Rood
A map showing the location of Rood along
Indiantown Road in Jupiter.
Courtesy HSPBC.
Sophia Hetzel and Homer Harlow Rood and the first seven of their eleven children, left Wisconsin by train on Christmas Day 1914 for Jupiter. By mail, they had bought one of the 20-acre farm sites in the Plat of Philo Farms, originally located at the north end of Jupiter Farms. Philo Farms was named “Rood” after the Rood Post Office was established there in 1915 with Sophia as the postmistress.

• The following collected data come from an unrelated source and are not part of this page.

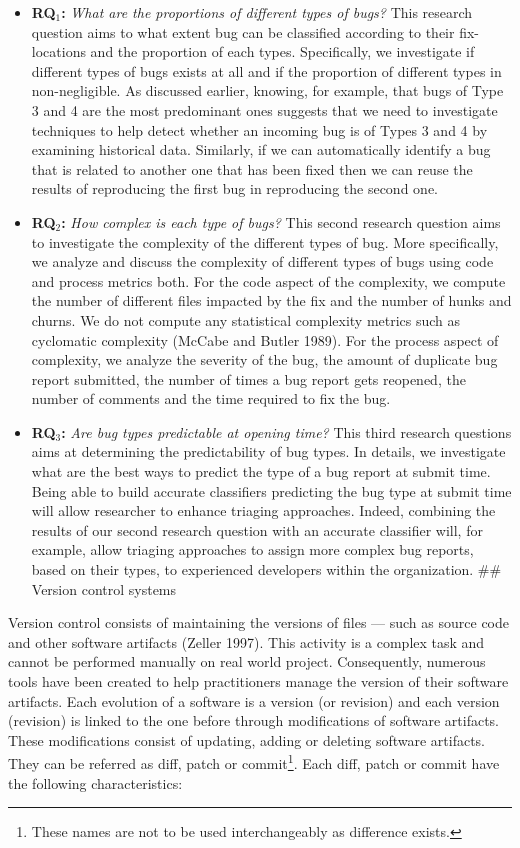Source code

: \documentclass[natbib]{svjour3}
\begin{document}
\begin{itemize}
\item
  \textbf{RQ\(_1\):} \emph{What are the proportions of different types
  of bugs?} This research question aims to what extent bug can be
  classified according to their fix-locations and the proportion of each
  types. Specifically, we investigate if different types of bugs exists
  at all and if the proportion of different types in non-negligible. As
  discussed earlier, knowing, for example, that bugs of Type 3 and 4 are
  the most predominant ones suggests that we need to investigate
  techniques to help detect whether an incoming bug is of Types 3 and 4
  by examining historical data. Similarly, if we can automatically
  identify a bug that is related to another one that has been fixed then
  we can reuse the results of reproducing the first bug in reproducing
  the second one.
\item
  \textbf{RQ\(_2\):} \emph{How complex is each type of bugs?} This
  second research question aims to investigate the complexity of the
  different types of bug. More specifically, we analyze and discuss the
  complexity of different types of bugs using code and process metrics
  both. For the code aspect of the complexity, we compute the number of
  different files impacted by the fix and the number of hunks and
  churns. We do not compute any statistical complexity metrics such as
  cyclomatic complexity (McCabe and Butler 1989). For the process aspect
  of complexity, we analyze the severity of the bug, the amount of
  duplicate bug report submitted, the number of times a bug report gets
  reopened, the number of comments and the time required to fix the bug.
\item
  \textbf{RQ\(_3\):} \emph{Are bug types predictable at opening time?}
  This third research questions aims at determining the predictability
  of bug types. In details, we investigate what are the best ways to
  predict the type of a bug report at submit time. Being able to build
  accurate classifiers predicting the bug type at submit time will allow
  researcher to enhance triaging approaches. Indeed, combining the
  results of our second research question with an accurate classifier
  will, for example, allow triaging approaches to assign more complex
  bug reports, based on their types, to experienced developers within
  the organization. \#\# Version control
  systems\label{sec:version-control}
\end{itemize}

Version control consists of maintaining the versions of files --- such
as source code and other software artifacts (Zeller 1997). This activity
is a complex task and cannot be performed manually on real world
project. Consequently, numerous tools have been created to help
practitioners manage the version of their software artifacts. Each
evolution of a software is a version (or revision) and each version
(revision) is linked to the one before through modifications of software
artifacts. These modifications consist of updating, adding or deleting
software artifacts. They can be referred as diff, patch or
commit\footnote{These names are not to be used interchangeably as difference exists.}.
Each diff, patch or commit have the following characteristics:
\end{document}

The Roods grew sugar cane and vegetables on their land. The community had a sawmill, a syrup mill, and a two-story hotel owned and managed by Edgar Philo. Children initially walked to a one-room schoolhouse near Cypress Creek, about a mile north of Rood, in what is now Martin County. About 1917 a school bus began taking the children to the school in Jupiter. By then excessive rain in 1915 and no sign of drainage improvements had caused a lot of the families to leave town. Two of the Rood children came down with malaria in the wetness. When Homer found work at the Pennock Plantation in 1919, the family moved into Jupiter.
The Rood post office was discontinued in 1934. The former site of Rood is still shown on National Geodetic Survey maps, and a government survey marker and remains of buildings verify its existence.